For this exercise, reproduce each entry below exactly, excluding pictures.

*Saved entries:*
+---+

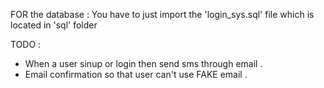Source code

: FOR the database :
You have to just import the 'login_sys.sql' file which is located in 'sql' folder


TODO :
- When a user sinup or login then send sms through email .
- Email confirmation so that user can't use FAKE email .


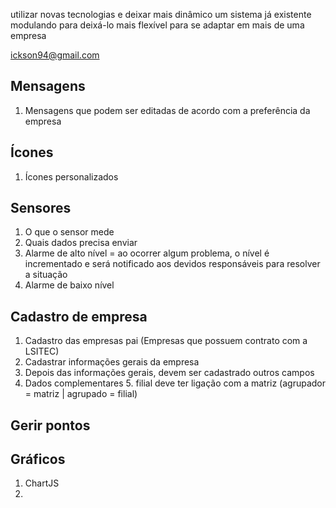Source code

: utilizar novas tecnologias e deixar mais dinâmico um sistema já existente
modulando para deixá-lo mais flexível para se adaptar em mais de uma empresa

ickson94@gmail.com

## Mensagens

1. Mensagens que podem ser editadas de acordo com a preferência da empresa

## Ícones

1. Ícones personalizados

## Sensores

1. O que o sensor mede
2. Quais dados precisa enviar
3. Alarme de alto nível = ao ocorrer algum problema, o nível é incrementado e será notificado aos devidos responsáveis para resolver a situação
4. Alarme de baixo nível

## Cadastro de empresa

1. Cadastro das empresas pai (Empresas que possuem contrato com a LSITEC)
2. Cadastrar informações gerais da empresa
3. Depois das informações gerais, devem ser cadastrado outros campos
4. Dados complementares
	5. filial deve ter ligação com a matriz (agrupador = matriz | agrupado = filial)

## Gerir pontos

## Gráficos

1. ChartJS
2. 
<!--stackedit_data:
eyJoaXN0b3J5IjpbMTk2NDc1NzU0MywxNDQ2MzA3OTE4LC0xNz
EwNDEyODU5LC0xNjcwNzk3NDc4XX0=
-->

+---+

*Output of the task:*
Source code

: FOR the database :
You have to just import the 'login_sys.sql' file which is located in 'sql' folder


TODO :
- When a user sinup or login then send sms through email .
- Email confirmation so that user can't use FAKE email .


Source code

: utilizar novas tecnologias e deixar mais dinâmico um sistema já existente
modulando para deixá-lo mais flexível para se adaptar em mais de uma empresa

ickson94@gmail.com

## Mensagens

1. Mensagens que podem ser editadas de acordo com a preferência da empresa

## Ícones

1. Ícones personalizados

## Sensores

1. O que o sensor mede
2. Quais dados precisa enviar
3. Alarme de alto nível = ao ocorrer algum problema, o nível é incrementado e será notificado aos devidos responsáveis para resolver a situação
4. Alarme de baixo nível

## Cadastro de empresa

1. Cadastro das empresas pai (Empresas que possuem contrato com a LSITEC)
2. Cadastrar informações gerais da empresa
3. Depois das informações gerais, devem ser cadastrado outros campos
4. Dados complementares
	5. filial deve ter ligação com a matriz (agrupador = matriz | agrupado = filial)

## Gerir pontos

## Gráficos

1. ChartJS
2. 
<!--stackedit_data:
eyJoaXN0b3J5IjpbMTk2NDc1NzU0MywxNDQ2MzA3OTE4LC0xNz
EwNDEyODU5LC0xNjcwNzk3NDc4XX0=
-->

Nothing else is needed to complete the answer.